Make an exact transcript of the lines in the data below, starting with the one containing "<!-- DON'T EDIT" and going on through the one containing "C++プロジェクトにおいて、", with both included and the pictures left out.

● ● ● ●

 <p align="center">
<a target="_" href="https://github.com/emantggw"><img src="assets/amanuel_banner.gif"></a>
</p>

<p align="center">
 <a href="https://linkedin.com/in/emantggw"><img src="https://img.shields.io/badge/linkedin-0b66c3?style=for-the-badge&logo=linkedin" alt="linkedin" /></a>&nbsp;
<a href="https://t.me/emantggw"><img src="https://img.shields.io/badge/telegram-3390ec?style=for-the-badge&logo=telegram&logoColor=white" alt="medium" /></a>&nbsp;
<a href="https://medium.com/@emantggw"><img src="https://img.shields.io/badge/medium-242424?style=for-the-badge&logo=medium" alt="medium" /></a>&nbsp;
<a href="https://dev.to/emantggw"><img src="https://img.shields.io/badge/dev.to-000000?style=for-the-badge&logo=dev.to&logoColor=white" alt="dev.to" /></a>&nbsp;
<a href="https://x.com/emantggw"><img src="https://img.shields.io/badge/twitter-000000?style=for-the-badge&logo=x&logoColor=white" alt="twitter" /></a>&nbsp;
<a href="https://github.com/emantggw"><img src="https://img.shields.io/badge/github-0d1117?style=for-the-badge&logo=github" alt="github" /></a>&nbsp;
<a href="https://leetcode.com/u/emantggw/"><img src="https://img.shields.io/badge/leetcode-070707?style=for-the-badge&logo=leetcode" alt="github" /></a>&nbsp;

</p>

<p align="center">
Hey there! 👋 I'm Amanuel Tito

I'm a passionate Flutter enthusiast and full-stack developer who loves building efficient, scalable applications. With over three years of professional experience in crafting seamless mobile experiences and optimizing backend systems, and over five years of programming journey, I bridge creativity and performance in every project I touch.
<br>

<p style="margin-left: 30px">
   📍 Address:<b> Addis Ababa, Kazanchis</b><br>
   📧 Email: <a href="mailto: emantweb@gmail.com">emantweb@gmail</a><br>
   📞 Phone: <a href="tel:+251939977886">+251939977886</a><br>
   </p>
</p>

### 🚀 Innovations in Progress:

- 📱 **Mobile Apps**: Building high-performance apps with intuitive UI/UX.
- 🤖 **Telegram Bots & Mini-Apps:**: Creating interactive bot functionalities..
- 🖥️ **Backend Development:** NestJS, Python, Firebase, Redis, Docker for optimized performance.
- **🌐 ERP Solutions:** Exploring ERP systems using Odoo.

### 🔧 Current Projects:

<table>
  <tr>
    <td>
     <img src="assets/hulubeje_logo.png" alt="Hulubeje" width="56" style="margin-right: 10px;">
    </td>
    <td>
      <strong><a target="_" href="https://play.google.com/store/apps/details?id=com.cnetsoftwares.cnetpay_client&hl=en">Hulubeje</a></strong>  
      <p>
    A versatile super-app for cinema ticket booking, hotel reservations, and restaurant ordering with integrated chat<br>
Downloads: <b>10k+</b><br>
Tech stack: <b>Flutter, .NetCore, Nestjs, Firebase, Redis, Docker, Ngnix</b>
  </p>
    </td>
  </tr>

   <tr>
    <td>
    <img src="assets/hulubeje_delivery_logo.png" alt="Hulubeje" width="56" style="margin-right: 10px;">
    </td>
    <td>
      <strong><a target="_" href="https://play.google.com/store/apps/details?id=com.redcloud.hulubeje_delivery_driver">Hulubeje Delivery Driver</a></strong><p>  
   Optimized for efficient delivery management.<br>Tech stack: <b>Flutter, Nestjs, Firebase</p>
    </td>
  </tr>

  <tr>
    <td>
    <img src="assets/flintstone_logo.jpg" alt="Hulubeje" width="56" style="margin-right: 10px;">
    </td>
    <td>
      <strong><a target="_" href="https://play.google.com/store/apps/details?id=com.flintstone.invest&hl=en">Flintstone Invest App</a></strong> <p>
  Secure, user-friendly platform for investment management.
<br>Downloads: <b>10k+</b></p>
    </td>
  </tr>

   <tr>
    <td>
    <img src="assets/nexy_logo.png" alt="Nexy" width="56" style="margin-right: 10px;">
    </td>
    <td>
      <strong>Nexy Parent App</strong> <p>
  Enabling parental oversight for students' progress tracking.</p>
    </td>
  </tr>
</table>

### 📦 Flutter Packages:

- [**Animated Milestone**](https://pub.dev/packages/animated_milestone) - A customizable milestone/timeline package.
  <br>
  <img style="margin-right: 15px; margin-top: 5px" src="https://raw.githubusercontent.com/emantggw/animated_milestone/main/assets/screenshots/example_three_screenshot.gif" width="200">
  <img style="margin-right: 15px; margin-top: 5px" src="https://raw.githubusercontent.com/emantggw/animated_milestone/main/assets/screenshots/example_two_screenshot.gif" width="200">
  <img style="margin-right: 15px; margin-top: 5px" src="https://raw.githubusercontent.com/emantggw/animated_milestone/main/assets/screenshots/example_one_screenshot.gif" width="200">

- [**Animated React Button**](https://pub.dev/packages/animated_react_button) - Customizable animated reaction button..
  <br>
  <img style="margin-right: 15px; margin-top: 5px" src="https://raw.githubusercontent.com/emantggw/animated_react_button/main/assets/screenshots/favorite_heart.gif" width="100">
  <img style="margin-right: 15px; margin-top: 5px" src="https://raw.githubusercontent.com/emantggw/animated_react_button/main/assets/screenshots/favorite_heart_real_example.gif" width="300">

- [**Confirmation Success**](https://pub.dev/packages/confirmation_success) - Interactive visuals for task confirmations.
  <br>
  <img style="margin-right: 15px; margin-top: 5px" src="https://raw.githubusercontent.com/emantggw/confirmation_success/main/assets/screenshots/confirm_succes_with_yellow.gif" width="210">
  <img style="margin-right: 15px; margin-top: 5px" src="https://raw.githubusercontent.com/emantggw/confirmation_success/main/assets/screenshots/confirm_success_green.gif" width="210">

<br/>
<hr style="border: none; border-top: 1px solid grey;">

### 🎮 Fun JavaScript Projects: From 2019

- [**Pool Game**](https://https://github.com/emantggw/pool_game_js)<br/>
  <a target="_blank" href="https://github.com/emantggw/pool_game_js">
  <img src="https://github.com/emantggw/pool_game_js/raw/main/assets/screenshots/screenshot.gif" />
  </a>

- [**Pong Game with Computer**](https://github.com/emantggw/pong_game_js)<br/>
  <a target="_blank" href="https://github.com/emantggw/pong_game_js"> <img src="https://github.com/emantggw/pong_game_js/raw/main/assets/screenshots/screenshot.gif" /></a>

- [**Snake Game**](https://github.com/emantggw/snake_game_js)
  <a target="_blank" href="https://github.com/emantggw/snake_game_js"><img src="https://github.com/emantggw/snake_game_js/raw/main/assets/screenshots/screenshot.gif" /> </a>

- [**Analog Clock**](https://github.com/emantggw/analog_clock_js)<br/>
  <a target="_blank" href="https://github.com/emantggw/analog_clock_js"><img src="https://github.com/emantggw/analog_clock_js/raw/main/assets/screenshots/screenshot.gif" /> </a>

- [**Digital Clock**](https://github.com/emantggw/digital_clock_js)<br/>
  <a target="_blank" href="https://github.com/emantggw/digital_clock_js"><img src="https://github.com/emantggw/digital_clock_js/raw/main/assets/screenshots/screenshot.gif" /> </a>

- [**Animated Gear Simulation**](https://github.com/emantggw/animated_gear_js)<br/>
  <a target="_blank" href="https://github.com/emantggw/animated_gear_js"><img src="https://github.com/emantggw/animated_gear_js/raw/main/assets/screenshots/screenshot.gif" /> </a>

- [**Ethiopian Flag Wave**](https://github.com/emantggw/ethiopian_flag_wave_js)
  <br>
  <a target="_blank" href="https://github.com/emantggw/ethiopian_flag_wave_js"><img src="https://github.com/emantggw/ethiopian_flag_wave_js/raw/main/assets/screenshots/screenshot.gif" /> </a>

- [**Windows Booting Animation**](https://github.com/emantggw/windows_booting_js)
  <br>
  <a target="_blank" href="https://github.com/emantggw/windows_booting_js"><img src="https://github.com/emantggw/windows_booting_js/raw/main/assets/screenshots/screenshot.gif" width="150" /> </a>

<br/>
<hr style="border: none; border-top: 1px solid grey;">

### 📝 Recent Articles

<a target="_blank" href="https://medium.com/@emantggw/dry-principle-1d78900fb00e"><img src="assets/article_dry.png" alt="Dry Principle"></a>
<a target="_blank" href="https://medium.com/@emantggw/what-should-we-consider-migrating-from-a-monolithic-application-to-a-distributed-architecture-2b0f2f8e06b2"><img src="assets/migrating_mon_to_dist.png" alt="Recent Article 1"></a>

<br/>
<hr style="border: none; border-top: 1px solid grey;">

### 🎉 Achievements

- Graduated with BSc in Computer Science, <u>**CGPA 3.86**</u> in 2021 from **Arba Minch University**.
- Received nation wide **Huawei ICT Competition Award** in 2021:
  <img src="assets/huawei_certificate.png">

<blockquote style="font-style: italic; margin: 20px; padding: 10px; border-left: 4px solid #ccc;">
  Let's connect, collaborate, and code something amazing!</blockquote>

● ● ● ●

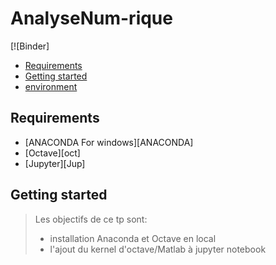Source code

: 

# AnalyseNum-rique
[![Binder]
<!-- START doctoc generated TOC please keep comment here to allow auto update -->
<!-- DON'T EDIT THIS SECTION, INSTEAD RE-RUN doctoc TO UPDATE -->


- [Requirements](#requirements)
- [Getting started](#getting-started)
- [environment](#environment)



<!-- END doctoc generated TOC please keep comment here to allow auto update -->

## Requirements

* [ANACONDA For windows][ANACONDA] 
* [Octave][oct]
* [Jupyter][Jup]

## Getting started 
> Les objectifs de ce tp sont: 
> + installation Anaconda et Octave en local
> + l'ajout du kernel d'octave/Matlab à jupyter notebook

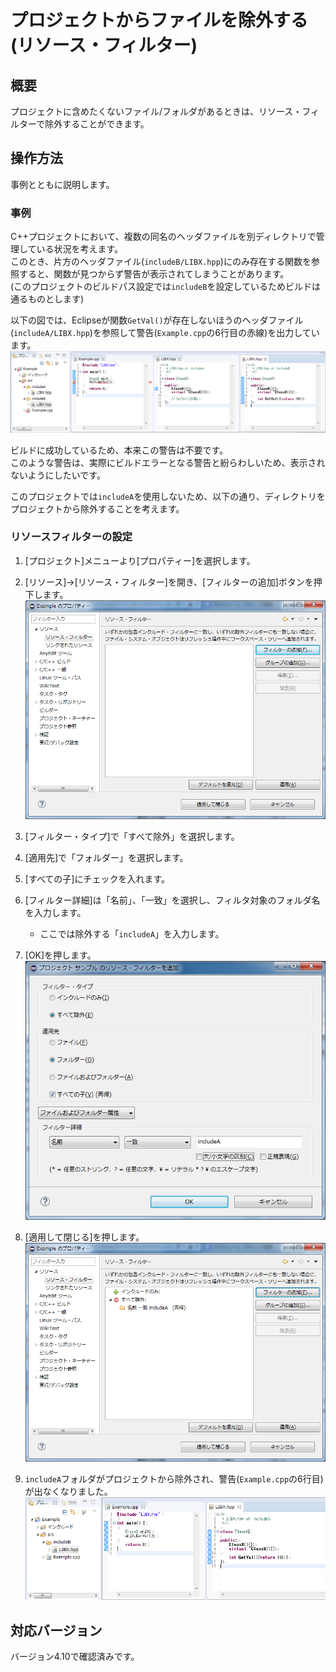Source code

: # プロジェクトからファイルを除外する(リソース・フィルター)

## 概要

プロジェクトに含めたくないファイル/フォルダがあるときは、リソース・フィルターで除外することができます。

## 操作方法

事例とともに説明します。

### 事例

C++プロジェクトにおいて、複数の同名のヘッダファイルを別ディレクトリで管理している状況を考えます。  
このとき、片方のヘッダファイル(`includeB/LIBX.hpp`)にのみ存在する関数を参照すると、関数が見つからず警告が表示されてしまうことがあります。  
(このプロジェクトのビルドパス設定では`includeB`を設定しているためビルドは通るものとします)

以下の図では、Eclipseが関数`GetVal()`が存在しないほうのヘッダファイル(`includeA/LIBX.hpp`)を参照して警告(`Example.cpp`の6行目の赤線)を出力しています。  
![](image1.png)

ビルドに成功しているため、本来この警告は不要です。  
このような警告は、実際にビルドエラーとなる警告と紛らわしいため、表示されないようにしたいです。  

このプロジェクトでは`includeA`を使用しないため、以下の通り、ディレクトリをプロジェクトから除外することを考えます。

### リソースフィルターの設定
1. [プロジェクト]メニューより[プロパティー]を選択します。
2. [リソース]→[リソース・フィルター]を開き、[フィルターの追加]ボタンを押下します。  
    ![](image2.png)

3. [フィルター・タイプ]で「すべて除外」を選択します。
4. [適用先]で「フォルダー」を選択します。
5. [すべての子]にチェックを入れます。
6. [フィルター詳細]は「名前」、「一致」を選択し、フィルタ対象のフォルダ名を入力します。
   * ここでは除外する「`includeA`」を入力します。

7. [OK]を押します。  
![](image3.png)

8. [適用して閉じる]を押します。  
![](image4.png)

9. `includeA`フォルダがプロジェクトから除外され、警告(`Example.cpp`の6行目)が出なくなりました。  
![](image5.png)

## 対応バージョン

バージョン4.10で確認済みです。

● ● ● ●

Result:
<!-- DON'T EDIT THIS SECTION, INSTEAD RE-RUN doctoc TO UPDATE -->


- [Requirements](#requirements)
- [Getting started](#getting-started)
- [environment](#environment)



<!-- END doctoc generated TOC please keep comment here to allow auto update -->

## Requirements

* [ANACONDA For windows][ANACONDA] 
* [Octave][oct]
* [Jupyter][Jup]

## Getting started 
> Les objectifs de ce tp sont: 
> + installation Anaconda et Octave en local
> + l'ajout du kernel d'octave/Matlab à jupyter notebook

Source code

: # プロジェクトからファイルを除外する(リソース・フィルター)

## 概要

プロジェクトに含めたくないファイル/フォルダがあるときは、リソース・フィルターで除外することができます。

## 操作方法

事例とともに説明します。

### 事例

C++プロジェクトにおいて、複数の同名のヘッダファイルを別ディレクトリで管理している状況を考えます。  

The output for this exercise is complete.